An ongoing, proactive operation aimed at preventing livestock theft by disrupting the movement of stolen stock within NSW has been rolled out in the Southern Region.
Wagga Wagga Livestock Marketing Centre was the scene of the launch of Operation Stock Check, a high-visibility strategy which allows officers of all ranks to inspect vehicles carrying livestock to identify and target loads which may be stolen.
The Southern Region launch follows the successful commencement of the same operation in western NSW on 4 August.
The announcement was held on Monday, 31 August, and attended by NSW Police State Rural Crime Coordinator Detective Inspector Cameron Whiteside and his Rural Crime Prevention team, along with Riverina Police District Commander Superintendent Bob Noble, plus NSW Livestock, Bulk and Rural Carriers Association vice-president, livestock, Raymond Sutton, and Local Land Services district veterinarian Scott Ison.

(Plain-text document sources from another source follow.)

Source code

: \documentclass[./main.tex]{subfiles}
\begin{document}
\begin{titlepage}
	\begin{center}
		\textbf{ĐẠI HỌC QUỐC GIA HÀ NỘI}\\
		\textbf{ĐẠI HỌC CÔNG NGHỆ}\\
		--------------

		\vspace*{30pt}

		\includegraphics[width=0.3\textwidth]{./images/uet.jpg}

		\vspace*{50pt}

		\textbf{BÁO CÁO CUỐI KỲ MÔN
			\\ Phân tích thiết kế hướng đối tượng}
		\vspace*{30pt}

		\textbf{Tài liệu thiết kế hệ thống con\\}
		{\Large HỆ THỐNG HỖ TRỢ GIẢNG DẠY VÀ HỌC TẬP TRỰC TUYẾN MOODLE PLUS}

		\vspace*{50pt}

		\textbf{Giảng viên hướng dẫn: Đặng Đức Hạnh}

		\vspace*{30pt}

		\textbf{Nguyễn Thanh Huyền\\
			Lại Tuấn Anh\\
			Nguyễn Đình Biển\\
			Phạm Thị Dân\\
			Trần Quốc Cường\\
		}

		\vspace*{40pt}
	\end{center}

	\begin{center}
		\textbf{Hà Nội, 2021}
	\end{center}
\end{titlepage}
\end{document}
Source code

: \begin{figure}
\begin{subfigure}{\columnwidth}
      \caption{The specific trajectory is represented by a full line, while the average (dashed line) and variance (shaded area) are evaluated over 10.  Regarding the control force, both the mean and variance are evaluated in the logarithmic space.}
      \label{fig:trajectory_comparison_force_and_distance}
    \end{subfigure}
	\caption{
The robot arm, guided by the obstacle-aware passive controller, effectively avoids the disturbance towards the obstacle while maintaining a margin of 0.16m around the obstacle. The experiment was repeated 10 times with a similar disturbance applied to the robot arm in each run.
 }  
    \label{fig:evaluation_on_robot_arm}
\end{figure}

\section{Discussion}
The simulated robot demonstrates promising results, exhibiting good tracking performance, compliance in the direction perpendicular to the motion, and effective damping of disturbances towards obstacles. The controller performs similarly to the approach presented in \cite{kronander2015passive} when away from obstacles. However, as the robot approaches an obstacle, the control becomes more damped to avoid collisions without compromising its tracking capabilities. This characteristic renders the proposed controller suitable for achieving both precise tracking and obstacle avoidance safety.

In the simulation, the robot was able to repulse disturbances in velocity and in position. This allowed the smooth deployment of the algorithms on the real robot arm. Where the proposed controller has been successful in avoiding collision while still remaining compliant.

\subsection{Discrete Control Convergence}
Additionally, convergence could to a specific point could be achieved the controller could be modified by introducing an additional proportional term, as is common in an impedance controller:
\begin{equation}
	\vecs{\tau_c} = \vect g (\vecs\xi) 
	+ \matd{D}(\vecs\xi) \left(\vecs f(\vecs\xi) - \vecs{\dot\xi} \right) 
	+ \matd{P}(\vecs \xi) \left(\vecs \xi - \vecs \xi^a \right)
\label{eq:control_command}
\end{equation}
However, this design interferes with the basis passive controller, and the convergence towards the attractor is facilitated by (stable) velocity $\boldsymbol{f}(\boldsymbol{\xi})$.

According to Detective Inspector Whiteside, livestock theft has a significant impact on farmers across Lake Illawarra, Monaro, Murrumbidgee, Murray River, Riverina, South Coast, Wollongong and Hume police districts, with a total of 406 incidents recorded within these areas during the past three years.
“These figures include the theft of approximately 20,354 sheep and 864 cattle, representing a reported value of more than $3.1 million for Southern Region,” he said.
Detective Inspector Whiteside said Operation Stock Check is not targeting truck drivers, but criminals.
“All vehicles, large and small, will be stopped and paperwork checked to ensure the animals being moved are not stolen livestock,” he said.
“I want to remind all legitimate carriers, along with farmers who convey their stock in smaller vehicles and trailers, to have their paperwork in order so we can quickly identify those who are doing the wrong thing.”
NSW Police Commissioner Mick Fuller said NSW Police takes livestock theft extremely seriously due to the devastating impact it can have on farmers.
“This operation is one of a number of steps the NSW Police Force is taking to ensure we do what we can to protect the livelihoods of our farmers, who have enough to deal with without having to worry about criminals stealing their stock,” he said.
“Police will now be stopping any vehicle carrying livestock in order to confirm the origin of the stock being moved.
“Officers will also be interacting with farmers and engaging with members of their rural communities to ensure they are protecting their stock in every way they can. Prevention is key.”
The Rural Crime Prevention team was created by Commissioner Fuller in late-2017 to strengthen NSW Police’s focus on rural crime.
The team has since grown to 52 specialised officers dedicated to investigating rural crime, located at 26 non-metropolitan locations within NSW.